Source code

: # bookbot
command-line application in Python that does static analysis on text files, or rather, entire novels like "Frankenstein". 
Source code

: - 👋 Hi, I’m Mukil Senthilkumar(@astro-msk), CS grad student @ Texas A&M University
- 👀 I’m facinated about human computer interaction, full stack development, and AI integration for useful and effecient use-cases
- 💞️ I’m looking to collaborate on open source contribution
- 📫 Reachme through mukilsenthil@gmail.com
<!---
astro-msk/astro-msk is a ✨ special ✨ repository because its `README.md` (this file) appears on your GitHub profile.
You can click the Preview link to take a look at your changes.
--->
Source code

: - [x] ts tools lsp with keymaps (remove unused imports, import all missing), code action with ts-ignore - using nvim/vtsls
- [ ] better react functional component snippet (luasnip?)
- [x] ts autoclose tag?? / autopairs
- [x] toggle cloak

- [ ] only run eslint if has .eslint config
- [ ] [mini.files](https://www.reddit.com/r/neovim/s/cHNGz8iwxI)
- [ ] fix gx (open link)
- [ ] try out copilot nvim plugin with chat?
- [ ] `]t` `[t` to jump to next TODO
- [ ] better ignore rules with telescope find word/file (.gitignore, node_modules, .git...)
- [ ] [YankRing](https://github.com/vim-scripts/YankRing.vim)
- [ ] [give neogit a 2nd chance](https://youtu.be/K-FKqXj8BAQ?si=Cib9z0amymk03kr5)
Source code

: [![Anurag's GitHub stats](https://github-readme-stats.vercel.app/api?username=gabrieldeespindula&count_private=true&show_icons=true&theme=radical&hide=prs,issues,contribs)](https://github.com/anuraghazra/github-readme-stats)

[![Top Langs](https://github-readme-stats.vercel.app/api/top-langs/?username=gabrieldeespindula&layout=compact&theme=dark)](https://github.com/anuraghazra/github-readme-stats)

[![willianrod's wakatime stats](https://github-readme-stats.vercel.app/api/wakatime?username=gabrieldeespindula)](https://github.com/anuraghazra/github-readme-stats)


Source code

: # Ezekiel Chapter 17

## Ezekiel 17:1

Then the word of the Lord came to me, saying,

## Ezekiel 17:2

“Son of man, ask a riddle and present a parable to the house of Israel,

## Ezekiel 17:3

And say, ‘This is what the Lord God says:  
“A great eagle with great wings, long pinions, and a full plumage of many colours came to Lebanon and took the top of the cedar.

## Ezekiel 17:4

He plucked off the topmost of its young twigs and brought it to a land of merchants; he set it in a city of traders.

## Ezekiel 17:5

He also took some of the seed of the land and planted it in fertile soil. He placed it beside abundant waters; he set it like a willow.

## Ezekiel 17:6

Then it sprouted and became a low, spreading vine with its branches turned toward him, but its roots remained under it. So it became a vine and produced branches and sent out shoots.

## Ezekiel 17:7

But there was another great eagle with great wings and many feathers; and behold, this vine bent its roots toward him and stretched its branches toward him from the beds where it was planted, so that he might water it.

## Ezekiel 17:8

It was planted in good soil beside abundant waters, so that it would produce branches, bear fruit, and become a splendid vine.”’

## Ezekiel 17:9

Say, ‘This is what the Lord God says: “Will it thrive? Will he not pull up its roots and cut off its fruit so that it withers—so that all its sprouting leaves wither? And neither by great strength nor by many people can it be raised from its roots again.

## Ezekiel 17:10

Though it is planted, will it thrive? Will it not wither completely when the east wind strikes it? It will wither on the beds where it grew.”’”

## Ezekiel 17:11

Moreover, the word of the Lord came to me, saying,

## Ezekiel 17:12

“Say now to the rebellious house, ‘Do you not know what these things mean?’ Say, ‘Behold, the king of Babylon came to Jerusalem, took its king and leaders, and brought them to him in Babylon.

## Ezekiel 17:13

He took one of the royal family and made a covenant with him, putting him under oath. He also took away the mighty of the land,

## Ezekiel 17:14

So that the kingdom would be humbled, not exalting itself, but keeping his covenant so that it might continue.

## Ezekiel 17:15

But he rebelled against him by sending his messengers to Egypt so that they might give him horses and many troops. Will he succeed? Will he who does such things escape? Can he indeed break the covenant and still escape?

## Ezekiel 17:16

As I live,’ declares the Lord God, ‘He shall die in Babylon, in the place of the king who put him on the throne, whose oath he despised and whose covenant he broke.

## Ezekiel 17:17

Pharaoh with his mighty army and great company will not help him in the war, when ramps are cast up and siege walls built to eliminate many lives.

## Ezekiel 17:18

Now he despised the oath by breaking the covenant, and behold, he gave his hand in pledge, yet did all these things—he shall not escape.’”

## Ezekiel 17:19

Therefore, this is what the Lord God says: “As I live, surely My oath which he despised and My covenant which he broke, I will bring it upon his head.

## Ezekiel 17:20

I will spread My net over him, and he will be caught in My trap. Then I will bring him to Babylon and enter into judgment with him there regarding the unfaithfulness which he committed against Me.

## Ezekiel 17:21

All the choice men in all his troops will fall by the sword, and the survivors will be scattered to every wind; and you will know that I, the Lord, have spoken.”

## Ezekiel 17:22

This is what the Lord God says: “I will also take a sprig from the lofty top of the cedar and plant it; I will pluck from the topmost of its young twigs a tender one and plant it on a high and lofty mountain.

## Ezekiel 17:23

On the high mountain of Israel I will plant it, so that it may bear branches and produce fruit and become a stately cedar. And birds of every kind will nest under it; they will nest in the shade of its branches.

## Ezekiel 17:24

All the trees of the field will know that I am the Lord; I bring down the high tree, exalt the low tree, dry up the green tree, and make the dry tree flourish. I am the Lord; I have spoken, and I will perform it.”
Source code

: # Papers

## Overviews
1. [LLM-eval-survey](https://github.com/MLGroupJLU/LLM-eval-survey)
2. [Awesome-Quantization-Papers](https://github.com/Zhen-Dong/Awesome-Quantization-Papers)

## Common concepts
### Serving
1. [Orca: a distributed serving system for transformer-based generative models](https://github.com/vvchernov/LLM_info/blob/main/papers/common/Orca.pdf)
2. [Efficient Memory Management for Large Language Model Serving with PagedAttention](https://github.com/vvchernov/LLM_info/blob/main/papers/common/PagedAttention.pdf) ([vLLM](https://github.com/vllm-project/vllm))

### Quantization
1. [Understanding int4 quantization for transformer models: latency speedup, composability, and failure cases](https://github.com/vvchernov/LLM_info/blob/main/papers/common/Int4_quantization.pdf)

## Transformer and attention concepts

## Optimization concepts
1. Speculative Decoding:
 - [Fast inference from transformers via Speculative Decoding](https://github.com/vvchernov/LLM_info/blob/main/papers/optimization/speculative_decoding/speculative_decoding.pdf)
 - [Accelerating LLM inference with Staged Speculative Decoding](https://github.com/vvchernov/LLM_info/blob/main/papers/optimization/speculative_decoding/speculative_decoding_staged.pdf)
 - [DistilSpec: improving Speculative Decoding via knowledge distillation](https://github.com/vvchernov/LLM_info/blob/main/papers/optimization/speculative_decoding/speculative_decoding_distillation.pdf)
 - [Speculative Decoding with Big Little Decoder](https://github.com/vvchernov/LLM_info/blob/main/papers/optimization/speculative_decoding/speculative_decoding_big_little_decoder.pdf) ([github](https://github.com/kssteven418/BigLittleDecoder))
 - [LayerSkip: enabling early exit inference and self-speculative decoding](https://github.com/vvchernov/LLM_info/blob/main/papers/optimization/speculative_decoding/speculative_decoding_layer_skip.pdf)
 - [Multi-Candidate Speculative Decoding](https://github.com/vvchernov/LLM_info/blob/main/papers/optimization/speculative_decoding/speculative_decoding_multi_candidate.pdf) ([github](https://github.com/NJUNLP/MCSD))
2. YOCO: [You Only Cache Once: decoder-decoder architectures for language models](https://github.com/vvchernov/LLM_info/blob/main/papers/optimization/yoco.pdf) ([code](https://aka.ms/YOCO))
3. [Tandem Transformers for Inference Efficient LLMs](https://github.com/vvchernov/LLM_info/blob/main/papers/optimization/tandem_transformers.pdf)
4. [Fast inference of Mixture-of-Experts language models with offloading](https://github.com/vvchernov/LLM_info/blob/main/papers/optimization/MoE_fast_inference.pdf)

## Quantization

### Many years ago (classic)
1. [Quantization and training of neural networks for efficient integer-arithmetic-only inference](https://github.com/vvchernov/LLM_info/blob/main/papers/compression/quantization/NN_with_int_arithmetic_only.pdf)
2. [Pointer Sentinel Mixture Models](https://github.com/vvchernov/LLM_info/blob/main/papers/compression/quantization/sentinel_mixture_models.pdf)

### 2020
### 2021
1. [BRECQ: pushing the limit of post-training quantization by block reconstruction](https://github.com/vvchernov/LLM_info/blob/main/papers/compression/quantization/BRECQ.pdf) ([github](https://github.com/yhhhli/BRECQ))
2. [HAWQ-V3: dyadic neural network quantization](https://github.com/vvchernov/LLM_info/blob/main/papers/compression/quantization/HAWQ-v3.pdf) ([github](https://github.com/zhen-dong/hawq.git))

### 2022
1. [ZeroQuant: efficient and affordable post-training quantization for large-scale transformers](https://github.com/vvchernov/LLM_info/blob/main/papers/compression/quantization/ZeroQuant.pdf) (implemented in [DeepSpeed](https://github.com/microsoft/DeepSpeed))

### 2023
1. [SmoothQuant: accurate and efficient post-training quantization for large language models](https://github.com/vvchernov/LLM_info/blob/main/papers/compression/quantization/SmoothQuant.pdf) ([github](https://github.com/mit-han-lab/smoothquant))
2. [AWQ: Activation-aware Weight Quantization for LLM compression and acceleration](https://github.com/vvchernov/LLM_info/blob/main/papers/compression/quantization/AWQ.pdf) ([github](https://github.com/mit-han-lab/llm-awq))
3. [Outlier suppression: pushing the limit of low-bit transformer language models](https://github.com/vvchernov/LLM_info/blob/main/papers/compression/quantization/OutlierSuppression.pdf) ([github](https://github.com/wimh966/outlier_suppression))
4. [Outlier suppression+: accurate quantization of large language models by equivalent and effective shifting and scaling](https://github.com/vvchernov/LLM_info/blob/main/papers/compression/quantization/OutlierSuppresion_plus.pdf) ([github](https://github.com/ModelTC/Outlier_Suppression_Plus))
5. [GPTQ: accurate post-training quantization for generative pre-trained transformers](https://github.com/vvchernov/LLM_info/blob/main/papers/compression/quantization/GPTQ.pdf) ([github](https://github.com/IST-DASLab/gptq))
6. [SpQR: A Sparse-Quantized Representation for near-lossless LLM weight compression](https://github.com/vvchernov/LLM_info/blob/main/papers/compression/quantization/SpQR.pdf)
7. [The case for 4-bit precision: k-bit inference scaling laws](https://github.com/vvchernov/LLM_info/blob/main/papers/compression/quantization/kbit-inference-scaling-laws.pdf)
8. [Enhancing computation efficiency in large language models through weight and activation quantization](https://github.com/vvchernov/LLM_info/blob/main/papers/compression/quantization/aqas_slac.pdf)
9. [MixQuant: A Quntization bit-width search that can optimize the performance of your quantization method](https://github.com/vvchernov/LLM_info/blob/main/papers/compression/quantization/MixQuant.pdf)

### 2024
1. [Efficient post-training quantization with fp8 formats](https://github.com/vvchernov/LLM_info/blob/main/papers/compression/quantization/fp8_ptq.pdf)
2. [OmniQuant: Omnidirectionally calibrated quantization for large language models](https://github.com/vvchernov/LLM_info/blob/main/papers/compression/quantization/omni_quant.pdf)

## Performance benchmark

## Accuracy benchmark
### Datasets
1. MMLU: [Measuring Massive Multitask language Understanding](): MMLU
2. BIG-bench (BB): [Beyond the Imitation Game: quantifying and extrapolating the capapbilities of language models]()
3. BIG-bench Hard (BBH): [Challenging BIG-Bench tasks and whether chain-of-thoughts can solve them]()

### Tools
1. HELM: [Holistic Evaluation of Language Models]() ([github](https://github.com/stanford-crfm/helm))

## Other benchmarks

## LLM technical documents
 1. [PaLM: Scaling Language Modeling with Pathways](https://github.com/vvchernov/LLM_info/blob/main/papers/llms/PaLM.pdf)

______________________________

> _Problem description_: Among the lines above, find those holding "brought" and copy each one.

> _Response to the exercise_:
He plucked off the topmost of its young twigs and brought it to a land of merchants; he set it in a city of traders.
“Say now to the rebellious house, ‘Do you not know what these things mean?’ Say, ‘Behold, the king of Babylon came to Jerusalem, took its king and leaders, and brought them to him in Babylon.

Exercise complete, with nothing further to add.